Journal article accepted: Energy-Time Modeling of Distributed Multi-Population Genetic Algorithms with Dynamic Workload in HPC Clusters
We are glad that the paper was accepted for publication in Future Generation Computer Systems. This journal publishes cutting-edge research on high-performance computing, distributed systems, and advanced computing technologies for future computing environments.

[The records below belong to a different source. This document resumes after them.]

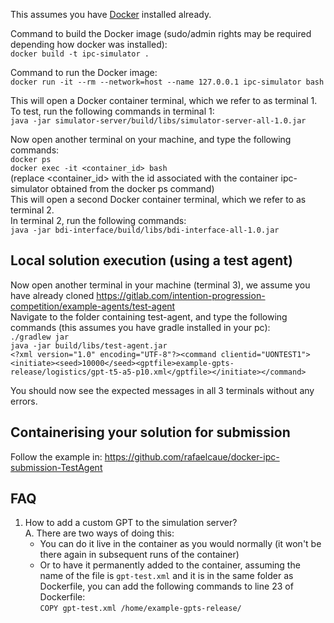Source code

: This assumes you have [Docker](https://www.docker.com/) installed already.

Command to build the Docker image (sudo/admin rights may be required depending how docker was installed):   
`docker build -t ipc-simulator .`

Command to run the Docker image:   
`docker run -it --rm --network=host --name 127.0.0.1 ipc-simulator bash`

This will open a Docker container terminal, which we refer to as terminal 1.   
To test, run the following commands in terminal 1:   
`java -jar simulator-server/build/libs/simulator-server-all-1.0.jar`

Now open another terminal on your machine, and type the following commands:   
`docker ps`   
`docker exec -it <container_id> bash`   
(replace <container_id> with the id associated with the container ipc-simulator obtained from the docker ps command)   
This will open a second Docker container terminal, which we refer to as terminal 2.   
In terminal 2, run the following commands:   
`java -jar bdi-interface/build/libs/bdi-interface-all-1.0.jar`

## Local solution execution (using a test agent)

Now open another terminal in your machine (terminal 3), we assume you have already cloned https://gitlab.com/intention-progression-competition/example-agents/test-agent   
Navigate to the folder containing test-agent, and type the following commands (this assumes you have gradle installed in your pc):   
`./gradlew jar`   
`java -jar build/libs/test-agent.jar`   
`<?xml version="1.0" encoding="UTF-8"?><command clientid="UONTEST1"><initiate><seed>10000</seed><gptfile>example-gpts-release/logistics/gpt-t5-a5-p10.xml</gptfile></initiate></command>`

You should now see the expected messages in all 3 terminals without any errors.


## Containerising your solution for submission

Follow the example in: https://github.com/rafaelcaue/docker-ipc-submission-TestAgent


## FAQ
1. How to add a custom GPT to the simulation server?   
A. There are two ways of doing this:
   - You can do it live in the container as you would normally (it won't be there again in subsequent runs of the container)
   - Or to have it permanently added to the container, assuming the name of the file is `gpt-test.xml` and it is in the same folder as Dockerfile, you can add the following commands to line 23 of Dockerfile:   
   `COPY gpt-test.xml /home/example-gpts-release/`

Authors: Juan José Escobar, Pablo Sánchez-Cuevas, Beatriz Prieto, Rukiye Savran Kızıltepe, Fernando Díaz-del-Río, Dragi Kimovski
Abstract: Time and energy efficiency is a highly relevant objective in high-performance computing systems, with high costs for executing the tasks. Among these tasks, evolutionary algorithms are of consideration due to their inherent parallel scalability and usually costly fitness evaluation functions. In this respect, several scheduling strategies for workload balancing in heterogeneous systems have been proposed in the literature, with runtime and energy consumption reduction as their goals. Our hypothesis is that a dynamic workload distribution can be fitted with greater precision using metaheuristics, such as genetic algorithms, instead of linear regression. Therefore, this paper proposes a new mathematical model to predict the energy-time behaviour of applications based on multi-population genetic algorithms, which dynamically distributes the evaluation of individuals among the CPU-GPU devices of heterogeneous clusters. An accurate predictor would save time and energy by selecting the best resource set before running such applications. The estimation of the workload distributed to each device has been carried out by simulation, while the model parameters have been fitted in a two-phase run using another genetic algorithm and the experimental energy-time values of the target application as input. When the new model is analysed and compared with another based on linear regression, the one proposed in this work significantly improves the baseline approach, showing normalised prediction errors of 0.081 for runtime and 0.091 for energy consumption, compared to 0.213 and 0.256 shown in the baseline approach.